Presseschau vom 29. Oktober 2012 - Die Berliner Zeitung berichtet über ein baldiges neues Finanzloch der Berliner Opernstiftung und die andere Realität des Tarifs NV Bühne
Theater-Gehalts-Schere
31. Oktober 2012. Jüngst monierte der sächsische Rechnungshof, dass der Dirigent Ricardo Chailly vom Leipziger Gewandhaus ein "nicht nachvollziehbares" Gehalt beziehe. Wie aber die andere Realität des Normalvertrags Bühne aussieht, das hat Birgit Walter vor zwei Tagen in der Berliner Zeitung zusammengefasst.

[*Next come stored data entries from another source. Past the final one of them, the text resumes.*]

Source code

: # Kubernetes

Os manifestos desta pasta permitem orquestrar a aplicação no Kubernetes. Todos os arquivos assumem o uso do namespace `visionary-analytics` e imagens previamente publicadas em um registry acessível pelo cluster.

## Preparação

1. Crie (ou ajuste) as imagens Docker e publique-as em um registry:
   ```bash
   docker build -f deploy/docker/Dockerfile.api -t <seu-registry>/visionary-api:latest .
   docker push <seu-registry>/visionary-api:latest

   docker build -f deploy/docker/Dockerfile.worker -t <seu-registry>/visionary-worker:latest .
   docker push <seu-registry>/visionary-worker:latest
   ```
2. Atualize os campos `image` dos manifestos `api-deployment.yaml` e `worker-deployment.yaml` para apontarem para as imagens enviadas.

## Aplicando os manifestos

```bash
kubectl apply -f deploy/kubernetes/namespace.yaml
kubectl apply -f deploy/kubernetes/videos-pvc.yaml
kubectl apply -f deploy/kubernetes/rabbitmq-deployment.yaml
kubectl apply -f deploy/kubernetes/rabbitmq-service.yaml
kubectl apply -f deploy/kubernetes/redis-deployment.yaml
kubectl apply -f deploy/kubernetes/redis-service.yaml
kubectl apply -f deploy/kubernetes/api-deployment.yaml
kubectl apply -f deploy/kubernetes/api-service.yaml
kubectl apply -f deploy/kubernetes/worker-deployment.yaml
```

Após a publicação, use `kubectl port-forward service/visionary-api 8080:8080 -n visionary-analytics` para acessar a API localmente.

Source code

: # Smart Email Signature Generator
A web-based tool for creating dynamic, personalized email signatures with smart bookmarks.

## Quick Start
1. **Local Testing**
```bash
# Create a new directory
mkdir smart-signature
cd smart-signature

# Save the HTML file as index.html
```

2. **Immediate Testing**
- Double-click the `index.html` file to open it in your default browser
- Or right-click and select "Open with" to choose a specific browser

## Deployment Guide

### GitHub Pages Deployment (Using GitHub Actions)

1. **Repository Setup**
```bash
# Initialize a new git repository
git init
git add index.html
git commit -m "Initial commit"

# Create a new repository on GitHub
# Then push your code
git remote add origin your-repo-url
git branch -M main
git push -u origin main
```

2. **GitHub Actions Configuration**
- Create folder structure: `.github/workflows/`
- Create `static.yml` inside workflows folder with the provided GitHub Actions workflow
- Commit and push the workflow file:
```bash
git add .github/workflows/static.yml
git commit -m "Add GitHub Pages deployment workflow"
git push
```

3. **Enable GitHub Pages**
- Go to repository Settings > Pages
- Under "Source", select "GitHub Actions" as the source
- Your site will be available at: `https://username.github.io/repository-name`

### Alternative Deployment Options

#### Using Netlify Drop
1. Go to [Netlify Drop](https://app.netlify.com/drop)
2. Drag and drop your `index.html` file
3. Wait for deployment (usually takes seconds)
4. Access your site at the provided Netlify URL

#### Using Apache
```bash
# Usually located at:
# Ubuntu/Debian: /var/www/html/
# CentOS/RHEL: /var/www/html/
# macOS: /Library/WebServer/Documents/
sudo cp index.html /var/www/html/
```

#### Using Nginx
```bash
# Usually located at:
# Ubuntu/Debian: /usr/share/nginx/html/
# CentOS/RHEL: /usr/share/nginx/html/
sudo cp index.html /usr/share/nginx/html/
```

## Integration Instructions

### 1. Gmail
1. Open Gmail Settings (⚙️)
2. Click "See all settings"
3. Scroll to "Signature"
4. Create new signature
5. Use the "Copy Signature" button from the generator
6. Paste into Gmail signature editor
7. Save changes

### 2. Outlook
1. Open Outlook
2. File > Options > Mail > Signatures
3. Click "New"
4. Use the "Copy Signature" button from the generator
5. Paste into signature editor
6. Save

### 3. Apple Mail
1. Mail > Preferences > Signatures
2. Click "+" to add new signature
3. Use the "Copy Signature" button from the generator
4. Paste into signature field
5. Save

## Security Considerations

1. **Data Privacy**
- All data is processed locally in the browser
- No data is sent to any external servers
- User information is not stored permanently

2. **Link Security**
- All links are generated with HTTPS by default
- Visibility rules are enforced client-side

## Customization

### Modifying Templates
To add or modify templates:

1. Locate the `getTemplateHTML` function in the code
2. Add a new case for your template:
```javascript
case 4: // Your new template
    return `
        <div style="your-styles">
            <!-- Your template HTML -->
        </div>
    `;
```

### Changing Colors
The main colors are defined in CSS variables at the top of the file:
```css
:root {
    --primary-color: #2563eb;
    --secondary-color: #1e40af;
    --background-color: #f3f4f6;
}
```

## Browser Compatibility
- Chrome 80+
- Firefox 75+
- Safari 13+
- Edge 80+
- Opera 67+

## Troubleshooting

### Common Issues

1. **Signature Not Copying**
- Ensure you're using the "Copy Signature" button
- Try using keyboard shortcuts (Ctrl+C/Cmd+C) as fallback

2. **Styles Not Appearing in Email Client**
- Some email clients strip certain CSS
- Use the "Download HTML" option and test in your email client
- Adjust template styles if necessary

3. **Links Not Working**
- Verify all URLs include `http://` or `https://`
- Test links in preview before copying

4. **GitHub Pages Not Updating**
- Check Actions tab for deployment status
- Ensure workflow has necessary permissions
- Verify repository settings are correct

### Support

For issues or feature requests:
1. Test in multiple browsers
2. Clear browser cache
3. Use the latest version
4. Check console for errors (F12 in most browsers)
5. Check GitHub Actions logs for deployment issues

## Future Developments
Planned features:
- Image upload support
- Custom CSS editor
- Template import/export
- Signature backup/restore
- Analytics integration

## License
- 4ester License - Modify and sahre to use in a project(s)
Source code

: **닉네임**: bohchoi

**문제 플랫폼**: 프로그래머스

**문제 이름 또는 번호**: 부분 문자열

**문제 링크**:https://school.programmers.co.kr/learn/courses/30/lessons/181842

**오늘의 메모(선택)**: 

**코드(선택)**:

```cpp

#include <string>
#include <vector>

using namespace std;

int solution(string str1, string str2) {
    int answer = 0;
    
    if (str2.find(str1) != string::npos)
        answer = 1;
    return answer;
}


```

Denn der NV Bühne ist zwar nach oben hin aushandelbar, schreibt aber auch nur eine Mindestgage von 1600 Euro vor, nur einen freien Tag pro Woche und keine unbefristete Anstellung. Das gilt für Sänger, Tänzer, Schauspieler, aber mittlerweile auch für immer mehr "Grenzberufe" wie Maskenbildner, Requisiteure, Beleuchter und Bühnenmeister. Der Bühnenverein verteidigt diese Handhabung, argumentiert mit dem Flexibilitätsdruck der Theater und der Freiheit der künstlerischen Arbeit und verweist darauf, "dass Künstler in Deutschland froh sein könnten, überhaupt Jahresverträge mit 1600-Euro-Gehältern zu bekommen, das gebe es in anderen Ländern nicht." Rolf Bolwin wird wie folgt zitiert: "Wenn man Tarifbedingungen für Künstler nicht flexibel gestaltet, fordert man die Theater zur Tarifflucht heraus. Sie werden dann ihre eigenen Lösungen finden, etwa, indem sie den Künstlern nur noch Projektverträge anbieten wie in anderen Ländern. Damit ist niemandem gedient."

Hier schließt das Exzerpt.